• _Task requirements_: Using the records provided below, locate and copy each line that contains the word "chapter".

(Data items)
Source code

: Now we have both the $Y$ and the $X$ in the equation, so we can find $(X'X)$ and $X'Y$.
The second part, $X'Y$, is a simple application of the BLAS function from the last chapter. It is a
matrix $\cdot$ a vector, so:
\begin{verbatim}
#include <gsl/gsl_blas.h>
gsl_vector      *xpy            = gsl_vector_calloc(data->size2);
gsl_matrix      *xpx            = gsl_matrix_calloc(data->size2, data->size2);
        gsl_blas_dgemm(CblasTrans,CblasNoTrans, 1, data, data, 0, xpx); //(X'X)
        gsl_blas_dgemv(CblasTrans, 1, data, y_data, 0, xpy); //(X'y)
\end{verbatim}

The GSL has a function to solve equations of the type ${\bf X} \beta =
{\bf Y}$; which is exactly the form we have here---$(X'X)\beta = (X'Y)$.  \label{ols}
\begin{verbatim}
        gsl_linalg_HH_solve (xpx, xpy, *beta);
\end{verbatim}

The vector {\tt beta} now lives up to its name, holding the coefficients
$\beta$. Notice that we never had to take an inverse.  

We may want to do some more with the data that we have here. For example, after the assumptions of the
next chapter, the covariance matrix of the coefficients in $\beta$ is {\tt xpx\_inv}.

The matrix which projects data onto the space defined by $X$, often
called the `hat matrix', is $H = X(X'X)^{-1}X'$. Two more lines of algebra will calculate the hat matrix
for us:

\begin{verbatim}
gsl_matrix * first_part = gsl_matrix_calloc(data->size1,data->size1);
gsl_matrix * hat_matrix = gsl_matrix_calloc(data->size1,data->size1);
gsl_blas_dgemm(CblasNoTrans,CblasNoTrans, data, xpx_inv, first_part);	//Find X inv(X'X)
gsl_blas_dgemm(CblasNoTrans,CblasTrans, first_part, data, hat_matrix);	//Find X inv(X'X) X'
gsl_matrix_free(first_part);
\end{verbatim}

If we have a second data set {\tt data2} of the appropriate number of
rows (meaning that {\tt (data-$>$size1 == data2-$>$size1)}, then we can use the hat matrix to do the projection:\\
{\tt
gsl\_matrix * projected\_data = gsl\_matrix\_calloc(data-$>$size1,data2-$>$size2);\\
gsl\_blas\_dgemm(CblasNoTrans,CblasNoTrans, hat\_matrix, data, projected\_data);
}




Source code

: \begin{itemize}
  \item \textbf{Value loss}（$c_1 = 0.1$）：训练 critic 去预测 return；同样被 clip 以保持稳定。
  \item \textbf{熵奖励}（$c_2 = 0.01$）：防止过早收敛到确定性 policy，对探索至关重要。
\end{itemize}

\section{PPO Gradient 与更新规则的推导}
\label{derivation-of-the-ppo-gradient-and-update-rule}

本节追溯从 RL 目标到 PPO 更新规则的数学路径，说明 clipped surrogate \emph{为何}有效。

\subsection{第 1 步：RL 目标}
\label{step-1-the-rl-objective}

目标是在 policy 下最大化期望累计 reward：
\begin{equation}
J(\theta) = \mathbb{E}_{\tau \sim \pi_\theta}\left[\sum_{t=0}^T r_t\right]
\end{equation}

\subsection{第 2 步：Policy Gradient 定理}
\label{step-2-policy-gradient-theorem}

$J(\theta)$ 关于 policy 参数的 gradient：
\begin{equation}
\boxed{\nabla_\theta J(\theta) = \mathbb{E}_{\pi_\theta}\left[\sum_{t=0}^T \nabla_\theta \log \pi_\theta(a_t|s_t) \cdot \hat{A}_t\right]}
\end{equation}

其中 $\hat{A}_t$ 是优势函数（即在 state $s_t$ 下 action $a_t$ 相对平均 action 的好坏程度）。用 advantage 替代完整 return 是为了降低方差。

• _The answer_:
The second part, $X'Y$, is a simple application of the BLAS function from the last chapter. It is a
next chapter, the covariance matrix of the coefficients in $\beta$ is {\tt xpx\_inv}.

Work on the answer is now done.